Status: Open
Project Type: Cooperative - Multiple workers can submit work, and the bounty is shared
Time Commitment: Weeks
Experience Level: Intermediate
Size: USD 7’000 in ICP (at time of distribution)
Description
As part of the ICRC process, we aim to provide production-level implementation code to speed up adoption. This bounty concerns the ICRC-7 NFT standard which is being finalized in the working group.
The applicant is expected to have understood the current draft of ICRC-7 as well as the intentions of the working group and the design trade-offs made, implement according to the specification, and report back to the working group on a bi-weekly basis about any findings during implementation and suggestions on how the standard could be improved.
Familiarity with the fungible token standards ICRC-1, ICRC-2, and ICRC-3 is a plus.
Use Cases
NFTs on the IC.
Acceptance Criteria
The implementation shall fully implement the ICRC-7 draft proposal.
The code shall be of production quality, have good documentation and reasonable test coverage.
The code shall be open sourced with an MIT license.
The code will be considered 80% complete when the above criteria are met, and 100% complete when it passes the security audit with all problems fixed (the applicant does not bear the cost of the security audit).
How to apply?
Include links to previous relevant work.
Include a brief overview of how you will complete the task.
Post your application text in this thread.
Hello. Thank you for your interest. Would you be able to participate in our next WG meeting on Tue 25th? It’d be helpful if you could better understand our goals. @ttt
Additionally, the HTTP interface and the transaction history are not part of this bounty, there will be a separate bounty in the future for those points.
The implementation is expected to be of production quality, including our best practices, using stable memory.
Hey. Sorry for not updating you on my progress. I’ve published my workings here: GitHub - holykol/icrc7
There are a few todos left, I expect to complete them in a ~2-3 days:
stable memory
approvals
readme and CI
I am using ic-kit for auto .did generation and excellent testing harness. Thanks to it the code already has about 70% coverage and I expect that to increase in a few days
Just a note: if transfer only accepted one token, the code for this and all future implementations would be simpler. Was this added because of high latency of updates?
If approvals can have infinite duration (when expires_at is set to None), shouldn’t there be a way to revoke approval and list existing approvals?
I assume approval does not expire when it is used, right? From my background: in Solana there can be only one approval for account at a time. Also after delegate used approval (e.g. transferred something), approval gets revoked.

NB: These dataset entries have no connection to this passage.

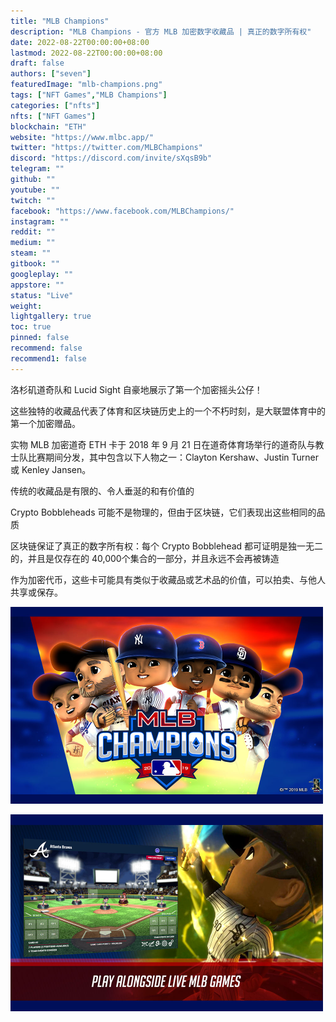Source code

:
 ```yaml
---
title: "MLB Champions"
description: "MLB Champions - 官方 MLB 加密数字收藏品 | 真正的数字所有权"
date: 2022-08-22T00:00:00+08:00
lastmod: 2022-08-22T00:00:00+08:00
draft: false
authors: ["seven"]
featuredImage: "mlb-champions.png"
tags: ["NFT Games","MLB Champions"]
categories: ["nfts"]
nfts: ["NFT Games"]
blockchain: "ETH"
website: "https://www.mlbc.app/"
twitter: "https://twitter.com/MLBChampions"
discord: "https://discord.com/invite/sXqsB9b"
telegram: ""
github: ""
youtube: ""
twitch: ""
facebook: "https://www.facebook.com/MLBChampions/"
instagram: ""
reddit: ""
medium: ""
steam: ""
gitbook: ""
googleplay: ""
appstore: ""
status: "Live"
weight: 
lightgallery: true
toc: true
pinned: false
recommend: false
recommend1: false
---
```

洛杉矶道奇队和 Lucid Sight 自豪地展示了第一个加密摇头公仔！

这些独特的收藏品代表了体育和区块链历史上的一个不朽时刻，是大联盟体育中的第一个加密赠品。

实物 MLB 加密道奇 ETH 卡于 2018 年 9 月 21 日在道奇体育场举行的道奇队与教士队比赛期间分发，其中包含以下人物之一：Clayton Kershaw、Justin Turner 或 Kenley Jansen。

传统的收藏品是有限的、令人垂涎的和有价值的

Crypto Bobbleheads 可能不是物理的，但由于区块链，它们表现出这些相同的品质

区块链保证了真正的数字所有权：每个 Crypto Bobblehead 都可证明是独一无二的，并且是仅存在的 40,000个集合的一部分，并且永远不会再被铸造

作为加密代币，这些卡可能具有类似于收藏品或艺术品的价值，可以拍卖、与他人共享或保存。

![1](1661133389900.jpg)

![2](1661133406367.jpg)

Should approvals also be deduplicated? I assume yes because of memo and created_at fields
I’ve pushed support approvals, transaction deduplication and stable memory.

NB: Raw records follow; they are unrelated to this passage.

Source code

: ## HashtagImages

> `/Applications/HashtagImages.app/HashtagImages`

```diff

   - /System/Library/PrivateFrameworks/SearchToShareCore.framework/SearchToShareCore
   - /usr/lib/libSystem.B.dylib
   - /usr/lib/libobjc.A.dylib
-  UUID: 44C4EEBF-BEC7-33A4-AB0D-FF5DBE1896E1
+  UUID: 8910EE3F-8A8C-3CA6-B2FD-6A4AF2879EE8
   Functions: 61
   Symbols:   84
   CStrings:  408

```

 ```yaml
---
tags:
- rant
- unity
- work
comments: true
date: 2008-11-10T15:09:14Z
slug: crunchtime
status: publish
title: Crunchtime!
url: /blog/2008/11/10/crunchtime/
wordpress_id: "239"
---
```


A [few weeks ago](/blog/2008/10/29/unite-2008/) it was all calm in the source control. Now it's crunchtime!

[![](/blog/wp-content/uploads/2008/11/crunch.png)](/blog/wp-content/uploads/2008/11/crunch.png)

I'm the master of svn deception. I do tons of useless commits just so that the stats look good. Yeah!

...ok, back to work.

All that remains now is more documentation and timer for purging old transfers. Also maybe GenericError handling can be improved a bit.
The code coverage shows 82.56%, but it’s definitely higher because grcov treats structs as uncovered lines of code for some reason. Also because 99% of the tests are integrational (thanks, ic-kit!), I’m sure they can be ported with little or no effort to make sure another implementation is compatible with spec. Definitely a thing worth researching.
@domwoe@benji I think the project is pretty stable now and is ready for review. I’m looking for in-depth feedback.
hey, i think the way you currently implemented icrc7_metadata it’s deviating from the standard. (vec record { text; Metadata } means that there should be a vector of tuples that contain a text field that represents the name of the metadata and then a Metadata field that contains the actual metadata. Metadata again is of type variant { Nat : nat; Int : int; Text : text; Blob : blob };, which makes it very flexible. The metadata name fields are supposedly not part of the ICRC7 standard, afaik.
hey. I am currently in the process of figuring out how to remove ic-kit without sacrificing testing abilities. However, I think that the code is ready to use, since API will only have minor changes or changes at all.